Nous poursuivons notre entretien sur des sujets plus consensuels et je pense qu’il est content de la façon dont s’est passée l’interview. Je vais sûrement faire un article moins critique que j’aurais aimé le faire, mais cela me permettra d’obtenir plus facilement des rendez-vous avec certains de ses collègues. C’est un peu frustrant, mais il faut se faire un nom pour perdre cette dépendance qui s’installe. Si personne ne répond à mes questions, je n’ai rien à écrire et je me retrouve en difficulté, des concessions sont nécessaires.

— Bien, je vous remercie pour votre temps. La chronique devrait être publiée avant la fin de la semaine prochaine. J’enverrai un mail à votre assistante pour que vous puissiez la lire.

— Entendu. Ce fut un plaisir, Monsieur Kerouaec, et merci de l’attention que vous nous portez.

Comme par magie, la porte de l’ascenseur s’ouvre à nouveau et il me raccompagne avant de me serrer la main avec chaleur. J’arrête l’ascenseur au premier étage et finis de descendre en prenant l’escalier de service, ce qui me permet de me retrouver directement près de la sortie et d’éviter de recroiser la route d’Elise, l’hôtesse d’accueil qui a passé un peu trop de temps à me mater. Je file chez moi et m’installe à mon bureau où je me dis que vu tous les éléments que j’ai obtenus, ça devrait rouler tout seul et, effectivement, les premières phrases sont limpides et évidentes.
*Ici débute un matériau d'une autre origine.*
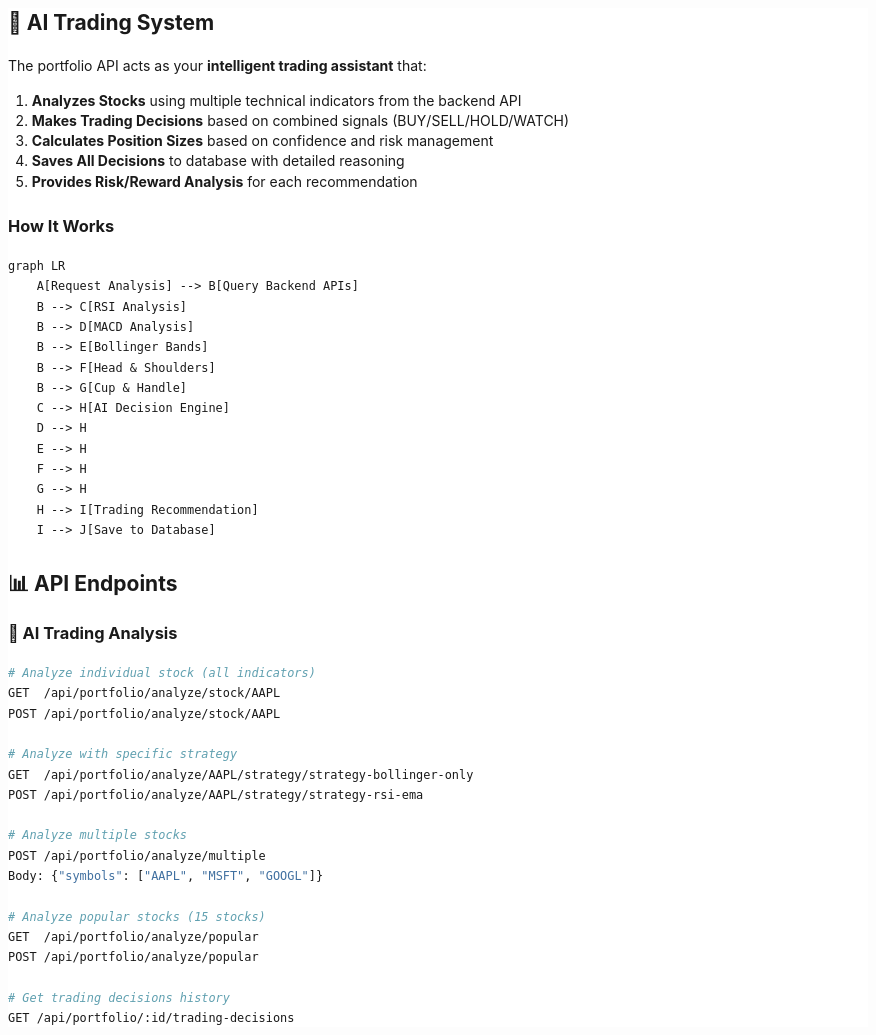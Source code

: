 ## 🤖 AI Trading System

The portfolio API acts as your **intelligent trading assistant** that:

1. **Analyzes Stocks** using multiple technical indicators from the backend API
2. **Makes Trading Decisions** based on combined signals (BUY/SELL/HOLD/WATCH)
3. **Calculates Position Sizes** based on confidence and risk management
4. **Saves All Decisions** to database with detailed reasoning
5. **Provides Risk/Reward Analysis** for each recommendation

### How It Works

```mermaid
graph LR
    A[Request Analysis] --> B[Query Backend APIs]
    B --> C[RSI Analysis]
    B --> D[MACD Analysis]
    B --> E[Bollinger Bands]
    B --> F[Head & Shoulders]
    B --> G[Cup & Handle]
    C --> H[AI Decision Engine]
    D --> H
    E --> H
    F --> H
    G --> H
    H --> I[Trading Recommendation]
    I --> J[Save to Database]
```

## 📊 API Endpoints

### 🎯 AI Trading Analysis
```bash
# Analyze individual stock (all indicators)
GET  /api/portfolio/analyze/stock/AAPL
POST /api/portfolio/analyze/stock/AAPL

# Analyze with specific strategy
GET  /api/portfolio/analyze/AAPL/strategy/strategy-bollinger-only
POST /api/portfolio/analyze/AAPL/strategy/strategy-rsi-ema

# Analyze multiple stocks
POST /api/portfolio/analyze/multiple
Body: {"symbols": ["AAPL", "MSFT", "GOOGL"]}

# Analyze popular stocks (15 stocks)
GET  /api/portfolio/analyze/popular
POST /api/portfolio/analyze/popular

# Get trading decisions history
GET /api/portfolio/:id/trading-decisions
```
Malheureusement, après quelques minutes, je me retrouve à me poser des questions existentielles sur l’emploi de tel ou tel adjectif, sur mon style que je trouve un peu engoncé et je reprends mon article plusieurs fois.

Finalement, j’ai une première version à envoyer à Véronique après un travail acharné de presque trois heures. C’est frustrant de passer autant de temps sur une première ébauche que la rédac cheffe va de toute façon passer au scalpel et décorticoter jusqu’à ce que je finisse par me demander si je suis bien l’auteur ou pas. C’est frustrant, certes, mais c’est aussi très satisfaisant d’envoyer ce que je pense être le meilleur de ce que je peux produire. En dessous du meilleur, rien n’est suffisant.